On-chain implementation of such a system is challenging. It’s crucial to keep the gas costs low, making sure that the block gas limit is never exceeded. To achieve that, all the operations in current implementation are at most O(ln(n)) where n is the number of different values reported in active round.

Reporting Round Structure

  • Bets are placed along with the deposits in ORC;
  • median is resolved;
  • penalties and multipliers are computed for every participant (see below);
  • once all of them are computed, they are distributed along with commission in accordance to the multipliers;

The round structure described above consists of a few actions, although they can be performed within at most two requests per reporter per round. This is achieved by performing the previous round finalisation and reporting of a new value within a single smart contract invocation. To claim the commission and the penalties collected a new call is needed, as it can only be done when all the multipliers and commissions are finalised.

Data Structure

We need a data structure that stores the votes along with their weights. It should have the following properties:

  • The weighted median can be computed in O(ln(n))
  • New votes can be added in O(ln(n))

The data structure that is used in the prototype is a Weighted Order Statistic Tree. It meets the complexity requirements. It is implemented on chain. A Red-Black tree is chosen as base data structure (the rebalance itself is not implemented yet). In addition to the colour, every node stores the size of the subtree rooted in this node. In a classical Order Statistics Tree this number represents the number of nodes, but we use the sum of weights of nodes, so that we can efficiently compute the weighted median.

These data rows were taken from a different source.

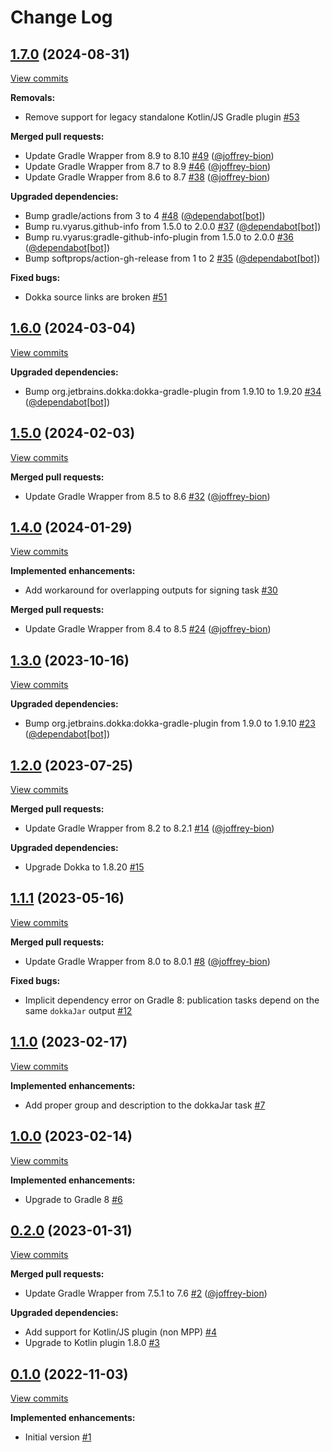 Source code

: # Change Log

## [1.7.0](https://github.com/joffrey-bion/gradle-kotlin-publish-plugin/tree/1.7.0) (2024-08-31)
[View commits](https://github.com/joffrey-bion/gradle-kotlin-publish-plugin/compare/1.6.0...1.7.0)

**Removals:**

- Remove support for legacy standalone Kotlin/JS Gradle plugin [\#53](https://github.com/joffrey-bion/gradle-kotlin-publish-plugin/issues/53)

**Merged pull requests:**

- Update Gradle Wrapper from 8.9 to 8.10 [\#49](https://github.com/joffrey-bion/gradle-kotlin-publish-plugin/pull/49) ([@joffrey-bion](https://github.com/joffrey-bion))
- Update Gradle Wrapper from 8.7 to 8.9 [\#46](https://github.com/joffrey-bion/gradle-kotlin-publish-plugin/pull/46) ([@joffrey-bion](https://github.com/joffrey-bion))
- Update Gradle Wrapper from 8.6 to 8.7 [\#38](https://github.com/joffrey-bion/gradle-kotlin-publish-plugin/pull/38) ([@joffrey-bion](https://github.com/joffrey-bion))

**Upgraded dependencies:**

- Bump gradle/actions from 3 to 4 [\#48](https://github.com/joffrey-bion/gradle-kotlin-publish-plugin/pull/48) ([@dependabot[bot]](https://github.com/apps/dependabot))
- Bump ru.vyarus.github\-info from 1.5.0 to 2.0.0 [\#37](https://github.com/joffrey-bion/gradle-kotlin-publish-plugin/pull/37) ([@dependabot[bot]](https://github.com/apps/dependabot))
- Bump ru.vyarus:gradle\-github\-info\-plugin from 1.5.0 to 2.0.0 [\#36](https://github.com/joffrey-bion/gradle-kotlin-publish-plugin/pull/36) ([@dependabot[bot]](https://github.com/apps/dependabot))
- Bump softprops/action\-gh\-release from 1 to 2 [\#35](https://github.com/joffrey-bion/gradle-kotlin-publish-plugin/pull/35) ([@dependabot[bot]](https://github.com/apps/dependabot))

**Fixed bugs:**

- Dokka source links are broken [\#51](https://github.com/joffrey-bion/gradle-kotlin-publish-plugin/issues/51)

## [1.6.0](https://github.com/joffrey-bion/gradle-kotlin-publish-plugin/tree/1.6.0) (2024-03-04)
[View commits](https://github.com/joffrey-bion/gradle-kotlin-publish-plugin/compare/1.5.0...1.6.0)

**Upgraded dependencies:**

- Bump org.jetbrains.dokka:dokka\-gradle\-plugin from 1.9.10 to 1.9.20 [\#34](https://github.com/joffrey-bion/gradle-kotlin-publish-plugin/pull/34) ([@dependabot[bot]](https://github.com/apps/dependabot))

## [1.5.0](https://github.com/joffrey-bion/gradle-kotlin-publish-plugin/tree/1.5.0) (2024-02-03)
[View commits](https://github.com/joffrey-bion/gradle-kotlin-publish-plugin/compare/1.4.0...1.5.0)

**Merged pull requests:**

- Update Gradle Wrapper from 8.5 to 8.6 [\#32](https://github.com/joffrey-bion/gradle-kotlin-publish-plugin/pull/32) ([@joffrey-bion](https://github.com/joffrey-bion))

## [1.4.0](https://github.com/joffrey-bion/gradle-kotlin-publish-plugin/tree/1.4.0) (2024-01-29)
[View commits](https://github.com/joffrey-bion/gradle-kotlin-publish-plugin/compare/1.3.0...1.4.0)

**Implemented enhancements:**

- Add workaround for overlapping outputs for signing task [\#30](https://github.com/joffrey-bion/gradle-kotlin-publish-plugin/issues/30)

**Merged pull requests:**

- Update Gradle Wrapper from 8.4 to 8.5 [\#24](https://github.com/joffrey-bion/gradle-kotlin-publish-plugin/pull/24) ([@joffrey-bion](https://github.com/joffrey-bion))

## [1.3.0](https://github.com/joffrey-bion/gradle-kotlin-publish-plugin/tree/1.3.0) (2023-10-16)
[View commits](https://github.com/joffrey-bion/gradle-kotlin-publish-plugin/compare/1.2.0...1.3.0)

**Upgraded dependencies:**

- Bump org.jetbrains.dokka:dokka\-gradle\-plugin from 1.9.0 to 1.9.10 [\#23](https://github.com/joffrey-bion/gradle-kotlin-publish-plugin/pull/23) ([@dependabot[bot]](https://github.com/apps/dependabot))

## [1.2.0](https://github.com/joffrey-bion/gradle-kotlin-publish-plugin/tree/1.2.0) (2023-07-25)
[View commits](https://github.com/joffrey-bion/gradle-kotlin-publish-plugin/compare/1.1.1...1.2.0)

**Merged pull requests:**

- Update Gradle Wrapper from 8.2 to 8.2.1 [\#14](https://github.com/joffrey-bion/gradle-kotlin-publish-plugin/pull/14) ([@joffrey-bion](https://github.com/joffrey-bion))

**Upgraded dependencies:**

- Upgrade Dokka to 1.8.20 [\#15](https://github.com/joffrey-bion/gradle-kotlin-publish-plugin/issues/15)

## [1.1.1](https://github.com/joffrey-bion/gradle-kotlin-publish-plugin/tree/1.1.1) (2023-05-16)
[View commits](https://github.com/joffrey-bion/gradle-kotlin-publish-plugin/compare/1.1.0...1.1.1)

**Merged pull requests:**

- Update Gradle Wrapper from 8.0 to 8.0.1 [\#8](https://github.com/joffrey-bion/gradle-kotlin-publish-plugin/pull/8) ([@joffrey-bion](https://github.com/joffrey-bion))

**Fixed bugs:**

- Implicit dependency error on Gradle 8: publication tasks depend on the same `dokkaJar` output [\#12](https://github.com/joffrey-bion/gradle-kotlin-publish-plugin/issues/12)

## [1.1.0](https://github.com/joffrey-bion/gradle-kotlin-publish-plugin/tree/1.1.0) (2023-02-17)
[View commits](https://github.com/joffrey-bion/gradle-kotlin-publish-plugin/compare/1.0.0...1.1.0)

**Implemented enhancements:**

- Add proper group and description to the dokkaJar task [\#7](https://github.com/joffrey-bion/gradle-kotlin-publish-plugin/issues/7)

## [1.0.0](https://github.com/joffrey-bion/gradle-kotlin-publish-plugin/tree/1.0.0) (2023-02-14)
[View commits](https://github.com/joffrey-bion/gradle-kotlin-publish-plugin/compare/0.2.0...1.0.0)

**Implemented enhancements:**

- Upgrade to Gradle 8 [\#6](https://github.com/joffrey-bion/gradle-kotlin-publish-plugin/issues/6)

## [0.2.0](https://github.com/joffrey-bion/gradle-kotlin-publish-plugin/tree/0.2.0) (2023-01-31)
[View commits](https://github.com/joffrey-bion/gradle-kotlin-publish-plugin/compare/0.1.0...0.2.0)

**Merged pull requests:**

- Update Gradle Wrapper from 7.5.1 to 7.6 [\#2](https://github.com/joffrey-bion/gradle-kotlin-publish-plugin/pull/2) ([@joffrey-bion](https://github.com/joffrey-bion))

**Upgraded dependencies:**

- Add support for Kotlin/JS plugin \(non MPP\) [\#4](https://github.com/joffrey-bion/gradle-kotlin-publish-plugin/issues/4)
- Upgrade to Kotlin plugin 1.8.0 [\#3](https://github.com/joffrey-bion/gradle-kotlin-publish-plugin/issues/3)

## [0.1.0](https://github.com/joffrey-bion/gradle-kotlin-publish-plugin/tree/0.1.0) (2022-11-03)
[View commits](https://github.com/joffrey-bion/gradle-kotlin-publish-plugin/compare/24dae0e59b22c09c6ff9acaea6ecb28910a9f660...0.1.0)

**Implemented enhancements:**

- Initial version [\#1](https://github.com/joffrey-bion/gradle-kotlin-publish-plugin/issues/1)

Computing Penalties and Rewards

For the reports that fall outside of the spread tolerance range the penalty is computed as the difference between the reported value and the closest edge of the spread tolerance range relative to the median.

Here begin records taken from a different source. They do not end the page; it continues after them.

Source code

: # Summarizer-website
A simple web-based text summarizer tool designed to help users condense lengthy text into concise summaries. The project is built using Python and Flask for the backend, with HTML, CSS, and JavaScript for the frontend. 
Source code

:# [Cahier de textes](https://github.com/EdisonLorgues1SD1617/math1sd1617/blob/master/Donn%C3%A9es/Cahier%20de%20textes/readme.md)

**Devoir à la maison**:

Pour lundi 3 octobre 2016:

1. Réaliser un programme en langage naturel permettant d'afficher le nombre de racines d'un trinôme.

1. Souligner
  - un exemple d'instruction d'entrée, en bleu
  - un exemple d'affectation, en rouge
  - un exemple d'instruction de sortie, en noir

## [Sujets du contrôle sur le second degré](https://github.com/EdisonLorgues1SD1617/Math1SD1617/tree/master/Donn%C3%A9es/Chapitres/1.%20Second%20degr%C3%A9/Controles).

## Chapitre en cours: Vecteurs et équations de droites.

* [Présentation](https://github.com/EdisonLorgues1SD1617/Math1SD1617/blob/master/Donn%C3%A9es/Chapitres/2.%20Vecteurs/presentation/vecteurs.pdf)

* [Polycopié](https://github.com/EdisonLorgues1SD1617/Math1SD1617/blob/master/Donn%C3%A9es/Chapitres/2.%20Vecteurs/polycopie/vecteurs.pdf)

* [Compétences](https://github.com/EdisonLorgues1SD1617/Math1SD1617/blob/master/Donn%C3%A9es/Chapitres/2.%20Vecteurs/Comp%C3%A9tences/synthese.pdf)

The rewards are distributed proportionally to the distance of their report to the median. First a reward multiplier is assigned to each report depending on this distance:

  • The reports that fall exactly on the median get maximum share of the reward pool (1x)
  • The other reports get lower share. The ones that are exactly in the middle between the median and the edge of spread tolerance range only get half the rewards (0.5x)
  • The reports on the edges of the spread tolerance range don’t get any rewards — 0x. Please note that they are also not penalized, as described above.

Then the total reward pool is distributed among this reporters according to multipliers set.

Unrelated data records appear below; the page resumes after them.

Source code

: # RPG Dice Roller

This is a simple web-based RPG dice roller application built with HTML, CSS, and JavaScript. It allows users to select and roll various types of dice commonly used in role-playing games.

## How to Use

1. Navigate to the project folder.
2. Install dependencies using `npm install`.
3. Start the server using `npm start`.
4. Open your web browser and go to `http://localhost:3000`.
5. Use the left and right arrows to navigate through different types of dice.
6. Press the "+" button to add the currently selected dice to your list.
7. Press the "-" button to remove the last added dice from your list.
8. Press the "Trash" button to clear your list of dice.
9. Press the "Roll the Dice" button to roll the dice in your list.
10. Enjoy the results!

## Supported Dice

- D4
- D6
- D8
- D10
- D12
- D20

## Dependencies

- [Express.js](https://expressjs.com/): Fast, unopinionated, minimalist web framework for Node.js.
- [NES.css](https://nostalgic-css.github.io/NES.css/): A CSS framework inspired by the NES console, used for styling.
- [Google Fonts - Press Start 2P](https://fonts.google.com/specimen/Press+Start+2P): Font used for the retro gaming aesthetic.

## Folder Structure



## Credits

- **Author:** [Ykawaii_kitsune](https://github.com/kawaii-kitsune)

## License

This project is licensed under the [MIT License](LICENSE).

In the following example Δ == 5% and the final median is 100, so the spread tolerance range is [95,105]. The commission accumulated is 1.

The total penalty is 1 * 0.07 + 1 * 0.05 + 1 * 0.45 = 0.57, the total multiplier is 0.2x + 0.6x + 1x + 0.8x + 0.6x = 3.2x. Thus, the total payout for the reporter with multiplier 0.2x is 0.57 / 3.2 * 0.2 = 0.035625.

Current State

I’m building a prototype of the described system: http://oracul.surge.sh/ (Rinkeby testnet, metamask recommended). It supports the following features:

  • Value Reporting and storage on a Weighted Order Statistics Tree, implemented on-chain;
  • Computing and distributing penalties;
  • Reporting Pools for major exchanges;
  • Constant Reporting Pool (always yields the same value);
  • Round and Shareholder explorer (details on every report for every round);
  • Visualisations: Data structure, Shareholders, Historic values.

Key features that are not implemented yet:

  • Tree balancing (Red-Black tree implementation);
  • Spread tolerance range is currently locked at zero;
  • There is no commission handling.

Conclusion

I firmly believe that a decentralised oracle solution will greatly benefit the Ethereum ecosystem and I hope that the Oracul project has the potential to become one. The prototype is not finished yet, but I hope it lets the reader to understand the proposed approach better and get an idea how it’s going to look like in practice. I’m especially interested in the comments regarding the theoretical foundation of the project. Are you convinced with the spread tolerance range idea? Do you like the reporting pools concept? Can you perhaps see some attack vectors? I’m looking forward to the feedback from the community!